Дополнительная таблица 1: Пример выходных данных анализа плагина Ovocyte_nucleus. Анализируется то же ядро, что и на рисунке 4А. Тета (θ) — угол в градусах, а от t1 до t600 соответствует номеру кадра, который может быть преобразован во времени. Радиусы указаны в мкм. Пожалуйста, нажмите здесь, чтобы загрузить этот файл.

Дополнительная таблица 2: Образец электронной таблицы, используемой для расчета флуктуаций контура ядра. Анализируется то же ядро, что и на рисунке 4А. Тета (θ) — угол в градусах, а от t1 до t600 соответствует номеру кадра, который может быть преобразован во времени. Вкладка Необработанные и средние: радиусы указаны в мкм. Tab r-R: Расстояния r-R указаны в мкм. Таблица (r-R)2: Значения флуктуаций указаны вмкм2. Вкладки x и y соответствуют декартовым координатам радиусов из вкладки Raw и average. Они позволяют нарисовать среднюю форму ядра с течением времени на вкладке средней формы. Пожалуйста, нажмите здесь, чтобы загрузить этот файл.

Дополнительная таблица 3: Пример вывода анализа плагина Radioak. Анализируется та же капля, что и на рисунке 5A. Показаны измеренные радиусы в различных временных точках и углах. Радиусы указаны в мкм. Пожалуйста, нажмите здесь, чтобы загрузить этот файл.
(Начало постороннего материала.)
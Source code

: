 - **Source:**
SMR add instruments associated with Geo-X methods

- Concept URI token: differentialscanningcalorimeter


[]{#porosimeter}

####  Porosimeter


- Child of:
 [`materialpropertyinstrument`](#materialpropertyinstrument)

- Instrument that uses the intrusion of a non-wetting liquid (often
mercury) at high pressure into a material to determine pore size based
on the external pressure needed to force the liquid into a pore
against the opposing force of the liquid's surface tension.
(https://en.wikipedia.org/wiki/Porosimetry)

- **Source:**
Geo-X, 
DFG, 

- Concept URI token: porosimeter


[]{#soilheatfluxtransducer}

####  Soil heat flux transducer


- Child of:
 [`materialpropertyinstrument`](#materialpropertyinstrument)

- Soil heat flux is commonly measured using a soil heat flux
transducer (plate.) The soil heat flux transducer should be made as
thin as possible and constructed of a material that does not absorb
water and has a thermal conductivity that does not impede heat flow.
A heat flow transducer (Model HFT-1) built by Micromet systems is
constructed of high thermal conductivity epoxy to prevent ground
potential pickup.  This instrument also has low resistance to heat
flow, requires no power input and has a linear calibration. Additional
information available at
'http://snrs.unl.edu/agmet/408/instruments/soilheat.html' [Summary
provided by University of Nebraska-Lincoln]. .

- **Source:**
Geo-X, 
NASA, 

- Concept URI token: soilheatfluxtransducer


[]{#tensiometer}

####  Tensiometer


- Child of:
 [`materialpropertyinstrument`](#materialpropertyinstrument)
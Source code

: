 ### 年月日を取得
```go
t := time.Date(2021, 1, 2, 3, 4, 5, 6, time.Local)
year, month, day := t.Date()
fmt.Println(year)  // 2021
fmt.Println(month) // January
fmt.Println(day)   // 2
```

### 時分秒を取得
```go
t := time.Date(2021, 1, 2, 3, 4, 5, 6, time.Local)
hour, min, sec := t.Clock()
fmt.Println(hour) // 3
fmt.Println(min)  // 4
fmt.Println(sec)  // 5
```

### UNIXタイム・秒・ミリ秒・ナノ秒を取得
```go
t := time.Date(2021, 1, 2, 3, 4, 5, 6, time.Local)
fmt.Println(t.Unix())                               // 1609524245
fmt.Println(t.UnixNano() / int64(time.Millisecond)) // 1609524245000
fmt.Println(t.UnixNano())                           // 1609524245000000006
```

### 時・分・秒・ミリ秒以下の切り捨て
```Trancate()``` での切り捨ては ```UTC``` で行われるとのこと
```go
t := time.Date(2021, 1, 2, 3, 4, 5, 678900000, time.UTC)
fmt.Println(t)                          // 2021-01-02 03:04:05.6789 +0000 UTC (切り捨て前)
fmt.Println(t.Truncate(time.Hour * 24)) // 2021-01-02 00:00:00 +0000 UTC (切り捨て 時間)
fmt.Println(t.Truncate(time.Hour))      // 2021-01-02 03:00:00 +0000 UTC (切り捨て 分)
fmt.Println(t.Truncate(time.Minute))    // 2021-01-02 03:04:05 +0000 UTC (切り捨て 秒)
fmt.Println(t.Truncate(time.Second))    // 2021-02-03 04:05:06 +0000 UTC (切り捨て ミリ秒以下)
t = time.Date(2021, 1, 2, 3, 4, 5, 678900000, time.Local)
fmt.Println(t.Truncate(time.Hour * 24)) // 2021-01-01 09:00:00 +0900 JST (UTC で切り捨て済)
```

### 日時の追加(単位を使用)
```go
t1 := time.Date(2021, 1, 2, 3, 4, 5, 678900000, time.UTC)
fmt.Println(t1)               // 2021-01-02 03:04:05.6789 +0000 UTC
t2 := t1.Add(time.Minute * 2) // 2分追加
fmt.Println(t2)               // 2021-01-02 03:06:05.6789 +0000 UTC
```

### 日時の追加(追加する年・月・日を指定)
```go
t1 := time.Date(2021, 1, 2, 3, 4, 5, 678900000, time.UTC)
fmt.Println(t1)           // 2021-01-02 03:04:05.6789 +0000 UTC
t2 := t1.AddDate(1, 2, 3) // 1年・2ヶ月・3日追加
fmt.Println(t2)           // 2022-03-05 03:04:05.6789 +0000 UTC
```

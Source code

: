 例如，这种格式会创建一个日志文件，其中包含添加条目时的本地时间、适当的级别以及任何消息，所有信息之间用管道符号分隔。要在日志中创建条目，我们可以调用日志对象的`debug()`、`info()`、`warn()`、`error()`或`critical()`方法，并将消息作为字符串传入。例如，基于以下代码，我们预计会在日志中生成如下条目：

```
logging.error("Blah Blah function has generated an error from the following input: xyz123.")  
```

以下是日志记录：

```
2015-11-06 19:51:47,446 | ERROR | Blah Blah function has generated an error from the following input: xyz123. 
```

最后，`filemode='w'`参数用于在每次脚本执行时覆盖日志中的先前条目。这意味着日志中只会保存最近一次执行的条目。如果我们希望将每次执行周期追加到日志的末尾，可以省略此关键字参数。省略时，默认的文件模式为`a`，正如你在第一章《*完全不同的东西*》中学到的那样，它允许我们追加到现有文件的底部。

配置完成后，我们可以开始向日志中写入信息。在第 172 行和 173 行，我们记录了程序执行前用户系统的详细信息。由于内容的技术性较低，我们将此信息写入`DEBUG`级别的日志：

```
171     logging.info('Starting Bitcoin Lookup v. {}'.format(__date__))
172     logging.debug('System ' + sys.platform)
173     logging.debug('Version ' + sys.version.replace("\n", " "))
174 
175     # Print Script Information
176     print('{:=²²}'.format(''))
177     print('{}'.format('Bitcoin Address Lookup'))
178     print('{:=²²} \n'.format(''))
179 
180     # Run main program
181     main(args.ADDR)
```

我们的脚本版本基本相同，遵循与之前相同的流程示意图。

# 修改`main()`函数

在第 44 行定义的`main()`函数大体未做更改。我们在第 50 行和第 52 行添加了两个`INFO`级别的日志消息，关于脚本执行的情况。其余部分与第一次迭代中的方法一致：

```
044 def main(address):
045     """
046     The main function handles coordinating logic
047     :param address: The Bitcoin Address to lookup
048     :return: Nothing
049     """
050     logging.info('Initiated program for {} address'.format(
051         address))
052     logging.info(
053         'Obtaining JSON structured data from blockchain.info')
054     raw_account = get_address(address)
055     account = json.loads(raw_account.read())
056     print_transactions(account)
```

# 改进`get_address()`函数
Дополнительная таблица 4: Образец электронной таблицы, используемой для расчета флуктуаций поверхности ядерных капель. Анализируется та же капля, что и на рисунке 5A. Тета (θ) — угол в градусах, а от t1 до t600 соответствует номеру кадра, который может быть преобразован во времени. Вкладка Необработанные и средние: радиусы указаны в мкм. Tab r-R: Расстояния r-R указаны в мкм. Таблица (r-R)2: Значения флуктуаций указаны вмкм2. Вкладки x и y соответствуют декартовым координатам радиусов из вкладки Raw и average. Пожалуйста, нажмите здесь, чтобы загрузить этот файл.

Subscription Required. Please recommend JoVE to your librarian.

Discussion

Ключевые шаги в этом протоколе включают правильную микроинъекцию ооцитов, не влияющую на их выживание или нормальную функцию 9,10,11, а также микроинъекции заранее определенных количеств кРНК, которые позволят правильно визуализировать соответствующие структуры, такие как ядерные спеклы.

Установление связи между цитоплазматической и (внутри)ядерной динамикой имеет важное значение при изучении того, как цитоскелет возбуждает ядро или его внутреннюю часть. Этот протокол, с небольшими изменениями, позволяет это сделать, соотнося интенсивность цитоплазматического перемешивания с динамикой ядерных капель YFP-Rango или SRSF2-GFP (как в11). Для этого ооциты должны быть сначала сняты в течение 120 секунд в режиме светлого поля для захвата цитоплазматического перемешивания, а затем немедленно сняты в течение 120 секунд лазером с длиной волны 491 нм для захвата ядерного контура или динамики капель. В случае ядерных капель SRSF2-GFP корреляцию можно просто оценить, сравнив их эффективные коэффициенты диффузии (см. шаг 7 настоящего протокола) с инвертированными значениями максимальной интенсивности цитоплазматического перемешивания, полученными с помощью корреляционного анализа изображений (см. шаг 4 в этом протоколе). Еще одним важным моментом является размер конденсатов, выбранных для анализа флуктуаций поверхности капель. Для сравнительного анализа следует выбирать капли одинакового диаметра, чтобы избежать смещения, так как размер модулирует интенсивность поверхностных колебаний.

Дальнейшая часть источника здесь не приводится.